§ What needs to be done: Report every line from the material that contains the word "only".

********************

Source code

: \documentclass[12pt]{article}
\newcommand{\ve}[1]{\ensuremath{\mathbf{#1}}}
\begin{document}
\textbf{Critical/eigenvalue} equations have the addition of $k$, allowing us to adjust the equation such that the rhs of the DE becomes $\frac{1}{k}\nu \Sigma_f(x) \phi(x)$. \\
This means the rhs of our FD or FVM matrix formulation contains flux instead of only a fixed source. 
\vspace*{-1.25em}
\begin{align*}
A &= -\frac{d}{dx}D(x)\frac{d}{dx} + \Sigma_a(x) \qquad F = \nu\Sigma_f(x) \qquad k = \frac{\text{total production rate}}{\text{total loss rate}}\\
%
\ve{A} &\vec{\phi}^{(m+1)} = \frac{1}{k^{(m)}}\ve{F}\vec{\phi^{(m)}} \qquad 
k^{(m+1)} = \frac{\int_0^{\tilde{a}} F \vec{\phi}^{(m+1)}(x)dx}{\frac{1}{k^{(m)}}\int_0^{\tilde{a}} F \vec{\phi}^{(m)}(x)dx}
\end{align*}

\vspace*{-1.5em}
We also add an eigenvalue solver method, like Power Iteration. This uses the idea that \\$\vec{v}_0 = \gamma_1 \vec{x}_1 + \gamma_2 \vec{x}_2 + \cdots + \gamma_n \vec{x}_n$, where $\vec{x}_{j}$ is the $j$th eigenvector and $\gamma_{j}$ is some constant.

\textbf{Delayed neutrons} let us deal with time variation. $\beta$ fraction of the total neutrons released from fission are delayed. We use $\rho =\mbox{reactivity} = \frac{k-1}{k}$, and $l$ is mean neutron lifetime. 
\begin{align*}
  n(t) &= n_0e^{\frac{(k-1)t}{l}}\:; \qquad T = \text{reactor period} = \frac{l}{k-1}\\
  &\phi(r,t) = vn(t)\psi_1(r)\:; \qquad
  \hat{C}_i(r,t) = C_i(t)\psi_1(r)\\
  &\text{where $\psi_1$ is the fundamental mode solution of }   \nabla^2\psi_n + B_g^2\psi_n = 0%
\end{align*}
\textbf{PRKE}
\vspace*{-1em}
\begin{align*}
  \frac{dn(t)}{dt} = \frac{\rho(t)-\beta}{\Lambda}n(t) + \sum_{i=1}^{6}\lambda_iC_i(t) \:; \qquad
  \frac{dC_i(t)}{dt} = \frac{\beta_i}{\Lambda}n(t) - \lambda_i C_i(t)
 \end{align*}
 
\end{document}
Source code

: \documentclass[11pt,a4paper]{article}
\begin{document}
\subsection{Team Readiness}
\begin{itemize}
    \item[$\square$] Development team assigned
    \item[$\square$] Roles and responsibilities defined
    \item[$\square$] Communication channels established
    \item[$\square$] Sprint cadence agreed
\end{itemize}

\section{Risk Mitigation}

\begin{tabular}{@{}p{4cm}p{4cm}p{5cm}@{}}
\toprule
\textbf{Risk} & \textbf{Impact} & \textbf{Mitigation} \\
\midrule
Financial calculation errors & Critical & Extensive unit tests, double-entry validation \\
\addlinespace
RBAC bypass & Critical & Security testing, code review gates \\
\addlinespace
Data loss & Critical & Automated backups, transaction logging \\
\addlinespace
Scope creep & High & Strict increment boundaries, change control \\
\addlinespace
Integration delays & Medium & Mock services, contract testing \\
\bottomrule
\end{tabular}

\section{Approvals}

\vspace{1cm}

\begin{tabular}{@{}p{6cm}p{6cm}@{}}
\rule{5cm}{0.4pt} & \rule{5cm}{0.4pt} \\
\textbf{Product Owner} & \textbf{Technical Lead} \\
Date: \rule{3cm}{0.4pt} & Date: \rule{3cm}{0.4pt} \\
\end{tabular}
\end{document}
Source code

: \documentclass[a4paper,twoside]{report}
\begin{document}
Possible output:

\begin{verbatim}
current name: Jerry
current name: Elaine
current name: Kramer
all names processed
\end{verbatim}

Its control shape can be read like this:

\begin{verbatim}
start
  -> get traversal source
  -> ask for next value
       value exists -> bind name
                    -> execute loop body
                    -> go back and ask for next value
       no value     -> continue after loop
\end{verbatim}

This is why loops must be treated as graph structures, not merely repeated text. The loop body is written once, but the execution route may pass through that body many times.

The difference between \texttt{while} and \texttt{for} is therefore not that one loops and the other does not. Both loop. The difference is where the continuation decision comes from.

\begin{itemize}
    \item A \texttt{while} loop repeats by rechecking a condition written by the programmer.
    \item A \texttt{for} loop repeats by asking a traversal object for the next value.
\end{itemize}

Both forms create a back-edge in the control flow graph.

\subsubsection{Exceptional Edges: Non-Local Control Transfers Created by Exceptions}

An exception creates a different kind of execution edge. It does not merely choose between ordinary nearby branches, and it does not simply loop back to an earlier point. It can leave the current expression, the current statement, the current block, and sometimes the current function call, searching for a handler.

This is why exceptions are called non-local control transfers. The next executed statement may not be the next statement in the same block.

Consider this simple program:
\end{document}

********************

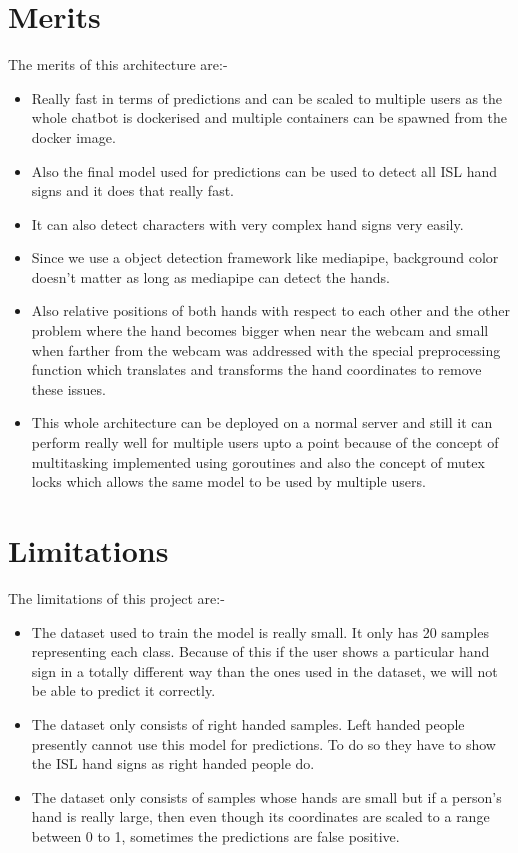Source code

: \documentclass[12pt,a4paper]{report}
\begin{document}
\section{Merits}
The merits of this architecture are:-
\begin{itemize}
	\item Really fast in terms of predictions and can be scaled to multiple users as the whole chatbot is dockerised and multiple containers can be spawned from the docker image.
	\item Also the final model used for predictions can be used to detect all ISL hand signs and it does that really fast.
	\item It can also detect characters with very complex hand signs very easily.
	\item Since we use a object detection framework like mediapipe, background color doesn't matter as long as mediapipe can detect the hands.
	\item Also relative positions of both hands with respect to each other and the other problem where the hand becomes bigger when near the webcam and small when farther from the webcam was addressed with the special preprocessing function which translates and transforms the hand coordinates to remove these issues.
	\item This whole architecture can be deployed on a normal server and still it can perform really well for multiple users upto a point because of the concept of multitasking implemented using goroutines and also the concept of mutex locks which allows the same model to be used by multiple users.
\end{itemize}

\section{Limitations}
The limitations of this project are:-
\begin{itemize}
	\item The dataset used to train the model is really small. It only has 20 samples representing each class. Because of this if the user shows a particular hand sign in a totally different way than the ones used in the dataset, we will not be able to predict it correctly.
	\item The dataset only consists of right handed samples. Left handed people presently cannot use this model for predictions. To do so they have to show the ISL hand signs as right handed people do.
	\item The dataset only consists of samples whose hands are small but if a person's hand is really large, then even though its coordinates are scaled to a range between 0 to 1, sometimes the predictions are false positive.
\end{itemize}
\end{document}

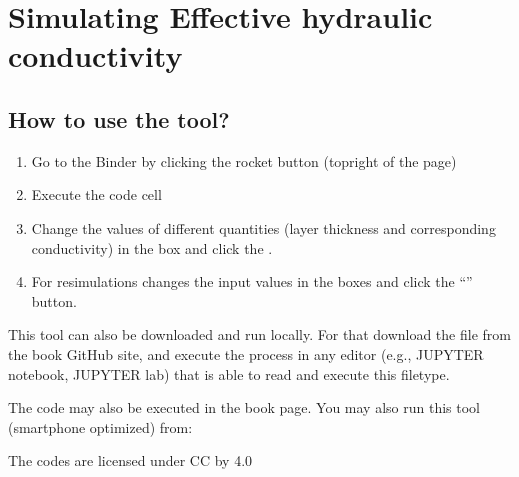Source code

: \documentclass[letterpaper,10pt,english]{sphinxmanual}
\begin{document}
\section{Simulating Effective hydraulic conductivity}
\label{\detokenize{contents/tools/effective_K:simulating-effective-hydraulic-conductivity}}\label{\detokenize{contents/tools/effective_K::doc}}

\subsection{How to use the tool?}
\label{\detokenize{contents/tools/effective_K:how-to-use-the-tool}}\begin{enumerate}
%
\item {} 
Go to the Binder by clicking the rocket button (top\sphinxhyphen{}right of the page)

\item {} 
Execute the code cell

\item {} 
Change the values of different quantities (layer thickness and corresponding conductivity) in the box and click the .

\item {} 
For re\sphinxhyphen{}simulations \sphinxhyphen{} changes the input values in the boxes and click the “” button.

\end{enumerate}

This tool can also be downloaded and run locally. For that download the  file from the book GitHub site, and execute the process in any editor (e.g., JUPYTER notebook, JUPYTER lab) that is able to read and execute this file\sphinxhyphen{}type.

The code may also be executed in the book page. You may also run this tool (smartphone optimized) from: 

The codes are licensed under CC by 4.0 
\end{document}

********************

§ Answer to this task:
This means the rhs of our FD or FVM matrix formulation contains flux instead of only a fixed source. 
	\item The dataset used to train the model is really small. It only has 20 samples representing each class. Because of this if the user shows a particular hand sign in a totally different way than the ones used in the dataset, we will not be able to predict it correctly.
	\item The dataset only consists of right handed samples. Left handed people presently cannot use this model for predictions. To do so they have to show the ISL hand signs as right handed people do.
	\item The dataset only consists of samples whose hands are small but if a person's hand is really large, then even though its coordinates are scaled to a range between 0 to 1, sometimes the predictions are false positive.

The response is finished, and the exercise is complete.